• **Problem description**
In the data below, which lines contain "itemize"? List them by copying each one.

======== Data provided

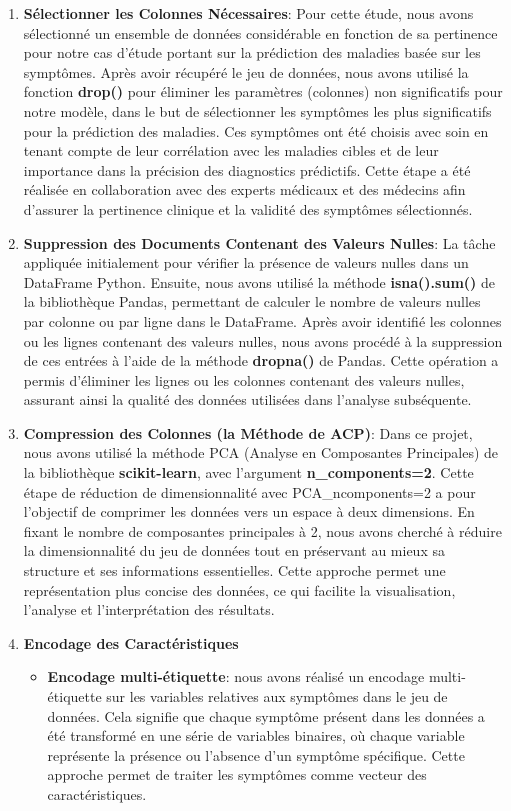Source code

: \begin{enumerate}
    \item \textbf{Sélectionner les Colonnes Nécessaires}: Pour cette étude, nous avons sélectionné un ensemble de données considérable en fonction de sa pertinence pour notre cas d'étude portant sur la prédiction des maladies basée sur les symptômes. Après avoir récupéré le jeu de données, nous avons utilisé la fonction \textbf{drop()} pour éliminer les paramètres (colonnes) non significatifs pour notre modèle, dans le but de sélectionner les symptômes les plus significatifs pour la prédiction des maladies. Ces symptômes ont été choisis avec soin en tenant compte de leur corrélation avec les maladies cibles et de leur importance dans la précision des diagnostics prédictifs. Cette étape a été réalisée en collaboration avec des experts médicaux et des médecins afin d'assurer la pertinence clinique et la validité des symptômes sélectionnés.
    \item \textbf{Suppression des Documents Contenant des Valeurs Nulles}: La tâche appliquée initialement pour vérifier la présence de valeurs nulles dans un DataFrame Python. Ensuite, nous avons utilisé la méthode \textbf{isna().sum()} de la bibliothèque Pandas, permettant de calculer le nombre de valeurs nulles par colonne ou par ligne dans le DataFrame. Après avoir identifié les colonnes ou les lignes contenant des valeurs nulles, nous avons procédé à la suppression de ces entrées à l'aide de la méthode \textbf{dropna()} de Pandas. Cette opération a permis d'éliminer les lignes ou les colonnes contenant des valeurs nulles, assurant ainsi la qualité des données utilisées dans l'analyse subséquente.
    \item \textbf{Compression des Colonnes (la Méthode de ACP)}: Dans ce projet, nous avons utilisé la méthode PCA (Analyse en Composantes Principales) de la bibliothèque \textbf{scikit-learn}, avec l'argument \textbf{n\_components=2}. Cette étape de réduction de dimensionnalité avec PCA\_ncomponents=2 a pour l’objectif de comprimer les données vers un espace à deux dimensions. En fixant le nombre de composantes principales à 2, nous avons cherché à réduire la dimensionnalité du jeu de données tout en préservant au mieux sa structure et ses informations essentielles. Cette approche permet une représentation plus concise des données, ce qui facilite la visualisation, l'analyse et l'interprétation des résultats.
    \item \textbf{Encodage des Caractéristiques} \begin{itemize}
        \item \textbf{Encodage multi-étiquette}: nous avons réalisé un encodage multi-étiquette sur les variables relatives aux symptômes dans le jeu de données. Cela signifie que chaque symptôme présent dans les données a été transformé en une série de variables binaires, où chaque variable représente la présence ou l'absence d'un symptôme spécifique. Cette approche permet de traiter les symptômes comme vecteur des caractéristiques.

\end{itemize}
\end{enumerate}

================

• **Written response**
    \item \textbf{Encodage des Caractéristiques} \begin{itemize}
\end{itemize}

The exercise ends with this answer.